→ **The problem**
Please return the records below exactly as they stand, with the pictures removed.

→ **Input records**
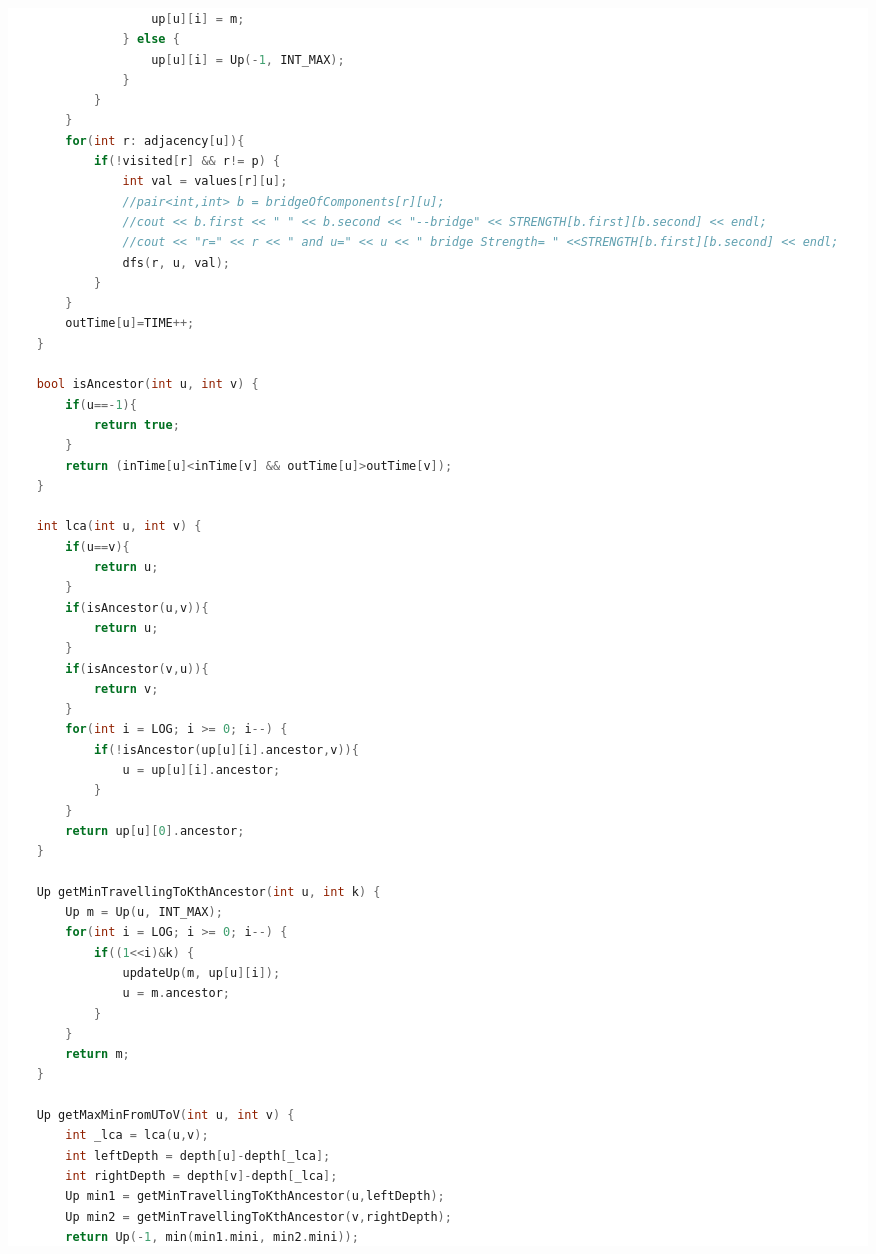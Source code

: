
 ```c++
                    up[u][i] = m;
                } else {
                    up[u][i] = Up(-1, INT_MAX);
                }
            }
        }
        for(int r: adjacency[u]){
            if(!visited[r] && r!= p) {
                int val = values[r][u];
                //pair<int,int> b = bridgeOfComponents[r][u];
                //cout << b.first << " " << b.second << "--bridge" << STRENGTH[b.first][b.second] << endl;
                //cout << "r=" << r << " and u=" << u << " bridge Strength= " <<STRENGTH[b.first][b.second] << endl;
                dfs(r, u, val);
            }
        }
        outTime[u]=TIME++;
    }

    bool isAncestor(int u, int v) {
        if(u==-1){
            return true;
        }
        return (inTime[u]<inTime[v] && outTime[u]>outTime[v]);
    }

    int lca(int u, int v) {
        if(u==v){
            return u;
        }
        if(isAncestor(u,v)){
            return u;
        }
        if(isAncestor(v,u)){
            return v;
        }
        for(int i = LOG; i >= 0; i--) {
            if(!isAncestor(up[u][i].ancestor,v)){
                u = up[u][i].ancestor;
            }
        }
        return up[u][0].ancestor;
    }

    Up getMinTravellingToKthAncestor(int u, int k) {
        Up m = Up(u, INT_MAX);
        for(int i = LOG; i >= 0; i--) {
            if((1<<i)&k) {
                updateUp(m, up[u][i]);
                u = m.ancestor;
            }
        }
        return m;
    }

    Up getMaxMinFromUToV(int u, int v) {
        int _lca = lca(u,v);
        int leftDepth = depth[u]-depth[_lca];
        int rightDepth = depth[v]-depth[_lca];
        Up min1 = getMinTravellingToKthAncestor(u,leftDepth);
        Up min2 = getMinTravellingToKthAncestor(v,rightDepth);
        return Up(-1, min(min1.mini, min2.mini));
```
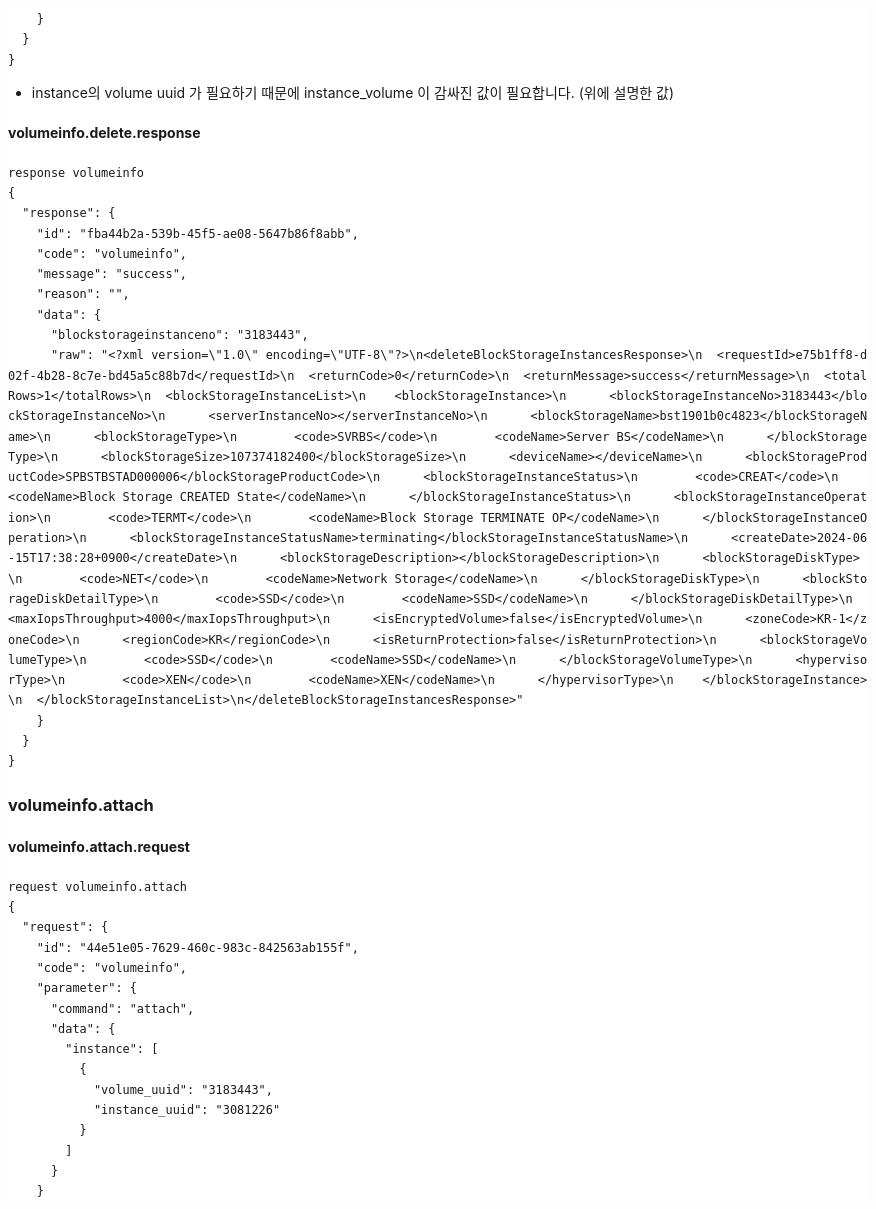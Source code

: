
 ```
    }
  }
}
```
- instance의 volume uuid 가 필요하기 때문에 instance_volume 이 감싸진 값이 필요합니다. (위에 설명한 값)

#### volumeinfo.delete.response
```
response volumeinfo
{
  "response": {
    "id": "fba44b2a-539b-45f5-ae08-5647b86f8abb",
    "code": "volumeinfo",
    "message": "success",
    "reason": "",
    "data": {
      "blockstorageinstanceno": "3183443",
      "raw": "<?xml version=\"1.0\" encoding=\"UTF-8\"?>\n<deleteBlockStorageInstancesResponse>\n  <requestId>e75b1ff8-d02f-4b28-8c7e-bd45a5c88b7d</requestId>\n  <returnCode>0</returnCode>\n  <returnMessage>success</returnMessage>\n  <totalRows>1</totalRows>\n  <blockStorageInstanceList>\n    <blockStorageInstance>\n      <blockStorageInstanceNo>3183443</blockStorageInstanceNo>\n      <serverInstanceNo></serverInstanceNo>\n      <blockStorageName>bst1901b0c4823</blockStorageName>\n      <blockStorageType>\n        <code>SVRBS</code>\n        <codeName>Server BS</codeName>\n      </blockStorageType>\n      <blockStorageSize>107374182400</blockStorageSize>\n      <deviceName></deviceName>\n      <blockStorageProductCode>SPBSTBSTAD000006</blockStorageProductCode>\n      <blockStorageInstanceStatus>\n        <code>CREAT</code>\n        <codeName>Block Storage CREATED State</codeName>\n      </blockStorageInstanceStatus>\n      <blockStorageInstanceOperation>\n        <code>TERMT</code>\n        <codeName>Block Storage TERMINATE OP</codeName>\n      </blockStorageInstanceOperation>\n      <blockStorageInstanceStatusName>terminating</blockStorageInstanceStatusName>\n      <createDate>2024-06-15T17:38:28+0900</createDate>\n      <blockStorageDescription></blockStorageDescription>\n      <blockStorageDiskType>\n        <code>NET</code>\n        <codeName>Network Storage</codeName>\n      </blockStorageDiskType>\n      <blockStorageDiskDetailType>\n        <code>SSD</code>\n        <codeName>SSD</codeName>\n      </blockStorageDiskDetailType>\n      <maxIopsThroughput>4000</maxIopsThroughput>\n      <isEncryptedVolume>false</isEncryptedVolume>\n      <zoneCode>KR-1</zoneCode>\n      <regionCode>KR</regionCode>\n      <isReturnProtection>false</isReturnProtection>\n      <blockStorageVolumeType>\n        <code>SSD</code>\n        <codeName>SSD</codeName>\n      </blockStorageVolumeType>\n      <hypervisorType>\n        <code>XEN</code>\n        <codeName>XEN</codeName>\n      </hypervisorType>\n    </blockStorageInstance>\n  </blockStorageInstanceList>\n</deleteBlockStorageInstancesResponse>"
    }
  }
}
```

### volumeinfo.attach
#### volumeinfo.attach.request
```
request volumeinfo.attach
{
  "request": {
    "id": "44e51e05-7629-460c-983c-842563ab155f",
    "code": "volumeinfo",
    "parameter": {
      "command": "attach",
      "data": {
        "instance": [
          {
            "volume_uuid": "3183443",
            "instance_uuid": "3081226"
          }
        ]
      }
    }
```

→ **Exercise result**
Source code

:
 ```c++
                    up[u][i] = m;
                } else {
                    up[u][i] = Up(-1, INT_MAX);
                }
            }
        }
        for(int r: adjacency[u]){
            if(!visited[r] && r!= p) {
                int val = values[r][u];
                //pair<int,int> b = bridgeOfComponents[r][u];
                //cout << b.first << " " << b.second << "--bridge" << STRENGTH[b.first][b.second] << endl;
                //cout << "r=" << r << " and u=" << u << " bridge Strength= " <<STRENGTH[b.first][b.second] << endl;
                dfs(r, u, val);
            }
        }
        outTime[u]=TIME++;
    }

    bool isAncestor(int u, int v) {
        if(u==-1){
            return true;
        }
        return (inTime[u]<inTime[v] && outTime[u]>outTime[v]);
    }

    int lca(int u, int v) {
        if(u==v){
            return u;
        }
        if(isAncestor(u,v)){
            return u;
        }
        if(isAncestor(v,u)){
            return v;
        }
        for(int i = LOG; i >= 0; i--) {
            if(!isAncestor(up[u][i].ancestor,v)){
                u = up[u][i].ancestor;
            }
        }
        return up[u][0].ancestor;
    }

    Up getMinTravellingToKthAncestor(int u, int k) {
        Up m = Up(u, INT_MAX);
        for(int i = LOG; i >= 0; i--) {
            if((1<<i)&k) {
                updateUp(m, up[u][i]);
                u = m.ancestor;
            }
        }
        return m;
    }

    Up getMaxMinFromUToV(int u, int v) {
        int _lca = lca(u,v);
        int leftDepth = depth[u]-depth[_lca];
        int rightDepth = depth[v]-depth[_lca];
        Up min1 = getMinTravellingToKthAncestor(u,leftDepth);
        Up min2 = getMinTravellingToKthAncestor(v,rightDepth);
        return Up(-1, min(min1.mini, min2.mini));
```
Source code

:
 ```
    }
  }
}
```
- instance의 volume uuid 가 필요하기 때문에 instance_volume 이 감싸진 값이 필요합니다. (위에 설명한 값)

#### volumeinfo.delete.response
```
response volumeinfo
{
  "response": {
    "id": "fba44b2a-539b-45f5-ae08-5647b86f8abb",
    "code": "volumeinfo",
    "message": "success",
    "reason": "",
    "data": {
      "blockstorageinstanceno": "3183443",
      "raw": "<?xml version=\"1.0\" encoding=\"UTF-8\"?>\n<deleteBlockStorageInstancesResponse>\n  <requestId>e75b1ff8-d02f-4b28-8c7e-bd45a5c88b7d</requestId>\n  <returnCode>0</returnCode>\n  <returnMessage>success</returnMessage>\n  <totalRows>1</totalRows>\n  <blockStorageInstanceList>\n    <blockStorageInstance>\n      <blockStorageInstanceNo>3183443</blockStorageInstanceNo>\n      <serverInstanceNo></serverInstanceNo>\n      <blockStorageName>bst1901b0c4823</blockStorageName>\n      <blockStorageType>\n        <code>SVRBS</code>\n        <codeName>Server BS</codeName>\n      </blockStorageType>\n      <blockStorageSize>107374182400</blockStorageSize>\n      <deviceName></deviceName>\n      <blockStorageProductCode>SPBSTBSTAD000006</blockStorageProductCode>\n      <blockStorageInstanceStatus>\n        <code>CREAT</code>\n        <codeName>Block Storage CREATED State</codeName>\n      </blockStorageInstanceStatus>\n      <blockStorageInstanceOperation>\n        <code>TERMT</code>\n        <codeName>Block Storage TERMINATE OP</codeName>\n      </blockStorageInstanceOperation>\n      <blockStorageInstanceStatusName>terminating</blockStorageInstanceStatusName>\n      <createDate>2024-06-15T17:38:28+0900</createDate>\n      <blockStorageDescription></blockStorageDescription>\n      <blockStorageDiskType>\n        <code>NET</code>\n        <codeName>Network Storage</codeName>\n      </blockStorageDiskType>\n      <blockStorageDiskDetailType>\n        <code>SSD</code>\n        <codeName>SSD</codeName>\n      </blockStorageDiskDetailType>\n      <maxIopsThroughput>4000</maxIopsThroughput>\n      <isEncryptedVolume>false</isEncryptedVolume>\n      <zoneCode>KR-1</zoneCode>\n      <regionCode>KR</regionCode>\n      <isReturnProtection>false</isReturnProtection>\n      <blockStorageVolumeType>\n        <code>SSD</code>\n        <codeName>SSD</codeName>\n      </blockStorageVolumeType>\n      <hypervisorType>\n        <code>XEN</code>\n        <codeName>XEN</codeName>\n      </hypervisorType>\n    </blockStorageInstance>\n  </blockStorageInstanceList>\n</deleteBlockStorageInstancesResponse>"
    }
  }
}
```

### volumeinfo.attach
#### volumeinfo.attach.request
```
request volumeinfo.attach
{
  "request": {
    "id": "44e51e05-7629-460c-983c-842563ab155f",
    "code": "volumeinfo",
    "parameter": {
      "command": "attach",
      "data": {
        "instance": [
          {
            "volume_uuid": "3183443",
            "instance_uuid": "3081226"
          }
        ]
      }
    }
```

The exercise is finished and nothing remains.